Two Envelopes Paradox Calculator
Explore the paradox of switching envelopes and understand why the naive expected value calculation fails
About the Two Envelopes Paradox Calculator
The Two Envelopes Paradox is a famous thought experiment in probability and decision theory that puzzles mathematicians and students alike. It presents a scenario where a player is given two indistinguishable envelopes, one containing twice as much money as the other. After picking one, the player is offered the chance to swap. A simple calculation of expected value suggests that switching is always beneficial, because the potential gain (doubling your money) is larger than the potential loss (halving it). However, common sense dictates that since you have no information about which envelope is which, switching should be mathematically neutral.
This calculator allows you to input an initial amount found in one envelope and see the 'naive' expected value calculation compared to a more rigorous approach. It is used by students of statistics and philosophy to visualize why the 1.25A result is a fallacy. By exploring these numbers, users can see how the assumption of a uniform probability distribution over an infinite range of values leads to a logical contradiction. This tool is an educational bridge between simple expected value theory and the more complex Bayesian interpretations required to solve the puzzle correctly.
Formula
E[Switch] = (1/2 * 2A) + (1/2 * A/2) = 1.25AIn the naive interpretation of the paradox, 'A' represents the amount found in the envelope currently held by the player. The formula suggests that there is a 50 percent chance the other envelope contains double the amount (2A) and a 50 percent chance it contains half the amount (A/2). Summing these weighted outcomes yields 1.25A, implying a constant 25 percent gain by switching, regardless of the value found. This calculation is flawed because it treats the Variable A as a constant while simultaneously defining it as a random variable relative to the other envelope's contents.
Worked examples
Example 1: A player opens an envelope and finds $10. They use the naive formula to decide if they should switch to the unopened envelope.
1. Identify given amount A = $10. 2. Assume 50% chance other envelope is $20 (2 * 10). 3. Assume 50% chance other envelope is $5 (10 / 2). 4. Calculate: (0.5 * 20) + (0.5 * 5) = 10 + 2.5 = 12.5.
Result: $12.50 expected value (an apparent 25% gain). This suggests switching is mandatory even though no new information was gained.
Common use cases
- Analyzing the limits of expected value in decision-making theory classes.
- Demonstrating the 'Wrong Partition' fallacy in undergraduate statistics.
- Simulating game theory scenarios where hidden information affects perceived probability.
Pitfalls and limitations
- The calculator assumes the naive 50/50 probability, which is the very assumption that creates the paradox.
- Real-world distributions of wealth are never uniform, so the 'always switch' logic fails in practice.
- The calculation ignores the fact that the total sum in both envelopes remains constant once they are filled.
Frequently asked questions
why does the two envelope paradox feel so convincing? injection of math makes it seem real
The paradox occurs because it incorrectly assumes each envelope contains a fixed amount and that a single probability distribution applies to all possible scenarios.
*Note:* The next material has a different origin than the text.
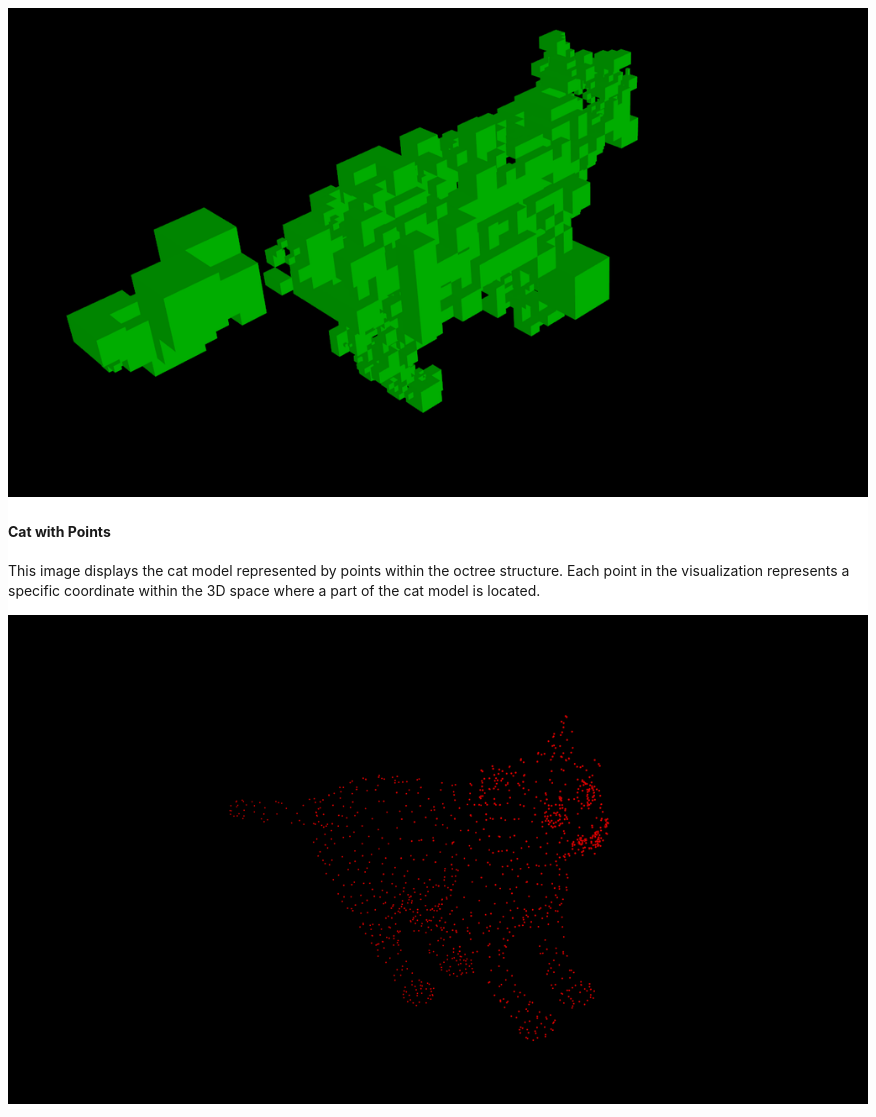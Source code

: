 ![Cat with Voxels](./img/cat1.png)

#### Cat with Points

This image displays the cat model represented by points within the octree structure. Each point in the visualization represents a specific coordinate within the 3D space where a part of the cat model is located.

![Cat with Points](./img/cat2.png)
In reality, the amounts are not equally likely for every possible value, and the 'switching' logic relies on an inconsistent reference frame.
what is the resolution to the two envelopes problem?
The paradox is resolved by realizing that if the envelopes contain X and 2X, the probabilities must be defined over a specific distribution. If the total amount of money in the game is finite, the probability that you have the larger envelope is not always 0.5 for all possible values of X.
does knowing the amount in the first envelope change the paradox?
If you know the range of possible amounts (e.g., $1 to $100), seeing $60 in your envelope makes it certain you have the larger one, meaning switching would be a guaranteed loss. Without a set sum, the math depends on Bayesian probability.
why doesn't expected value work for the two envelopes?
Standard expected value works for repeatable events with known distributions. It fails here because the 'other' envelope's value is dependent on the first, and a uniform distribution over all real numbers cannot exist, making the conditional probability 0.5/0.5 invalid.
is there a version of the two envelopes paradox that actually works in real life?
A real-world game would have a limit on the total cash available. As your envelope's value approaches the host's budget ceiling, the probability that your envelope is the 'small' one drops to zero, removing any incentive to switch.